• _TASK STATEMENT_:
Scan the data below and copy each line where "values" occurs.

• _STUDY MATERIAL_:
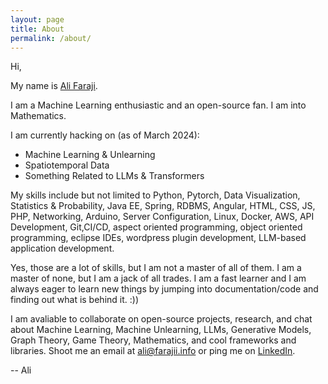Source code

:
 ```yaml
---
layout: page
title: About
permalink: /about/
---
```


Hi,

My name is [Ali Faraji](https://faraji.info/).

I am a Machine Learning enthusiastic and an open-source fan. I am into Mathematics.

I am currently hacking on (as of March 2024):
- Machine Learning & Unlearning
- Spatiotemporal Data
- Something Related to LLMs & Transformers

My skills include but not limited to Python, Pytorch, Data Visualization, Statistics & Probability, Java EE, Spring, RDBMS, Angular, HTML, CSS, JS, PHP, Networking, Arduino, Server Configuration, Linux, Docker, AWS, API Development, Git,CI/CD, aspect oriented programming, object oriented programming, eclipse IDEs, wordpress plugin development, LLM-based application development.

Yes, those are a lot of skills, but I am not a master of all of them. I am a master of none, but I am a jack of all trades. I am a fast learner and I am always eager to learn new things by jumping into documentation/code and finding out what is behind it. :))

I am avaliable to collaborate on open-source projects, research, and chat about Machine Learning, Machine Unlearning, LLMs, Generative Models, Graph Theory, Game Theory, Mathematics, and cool frameworks and libraries. Shoot me an email at [ali@farajii.info](mailto:ali@faraji.info) or ping me on [LinkedIn](https://www.linkedin.com/in/alifaraji98/).


-- Ali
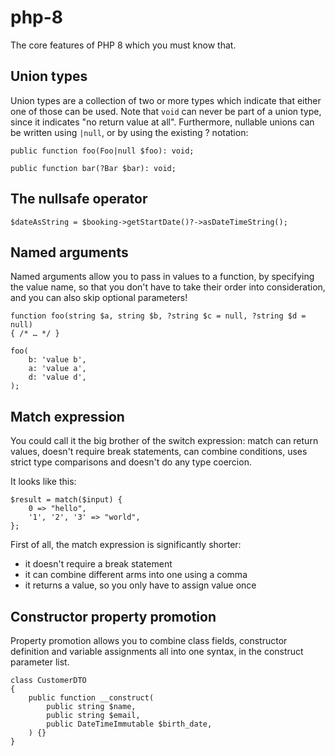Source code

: # php-8
The core features of PHP 8 which you must know that.

## Union types 
Union types are a collection of two or more types which indicate that either one of those can be used.
Note that ```void``` can never be part of a union type, since it indicates "no return value at all". Furthermore, nullable unions can be written using ```|null```, or by using the existing ? notation:<br>

```
public function foo(Foo|null $foo): void;

public function bar(?Bar $bar): void;
```

## The nullsafe operator

```
$dateAsString = $booking->getStartDate()?->asDateTimeString();
```

## Named arguments
Named arguments allow you to pass in values to a function, by specifying the value name, so that you don't have to take their order into consideration, and you can also skip optional parameters!

```
function foo(string $a, string $b, ?string $c = null, ?string $d = null) 
{ /* … */ }

foo(
    b: 'value b', 
    a: 'value a', 
    d: 'value d',
);
```
## Match expression
You could call it the big brother of the switch expression: match can return values, doesn't require break statements, can combine conditions, uses strict type comparisons and doesn't do any type coercion.

It looks like this:

```
$result = match($input) {
    0 => "hello",
    '1', '2', '3' => "world",
};
```

First of all, the match expression is significantly shorter:

- it doesn't require a break statement
- it can combine different arms into one using a comma
- it returns a value, so you only have to assign value once

## Constructor property promotion
Property promotion allows you to combine class fields, constructor definition and variable assignments all into one syntax, in the construct parameter list.

```
class CustomerDTO
{
    public function __construct(
        public string $name, 
        public string $email, 
        public DateTimeImmutable $birth_date,
    ) {}
}
```

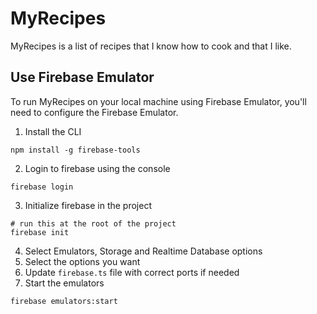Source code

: # MyRecipes

MyRecipes is a list of recipes that I know how to cook and that I like.

## Use Firebase Emulator

To run MyRecipes on your local machine using Firebase Emulator, you'll need to configure the Firebase Emulator.

1. Install the CLI

```shell
npm install -g firebase-tools
```

2. Login to firebase using the console

```shell
firebase login
```

3. Initialize firebase in the project

```shell
# run this at the root of the project
firebase init
```

4. Select Emulators, Storage and Realtime Database options
5. Select the options you want
6. Update `firebase.ts` file with correct ports if needed
7. Start the emulators

```shell
firebase emulators:start
```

• _ANSWER BOX_:
Named arguments allow you to pass in values to a function, by specifying the value name, so that you don't have to take their order into consideration, and you can also skip optional parameters!
You could call it the big brother of the switch expression: match can return values, doesn't require break statements, can combine conditions, uses strict type comparisons and doesn't do any type coercion.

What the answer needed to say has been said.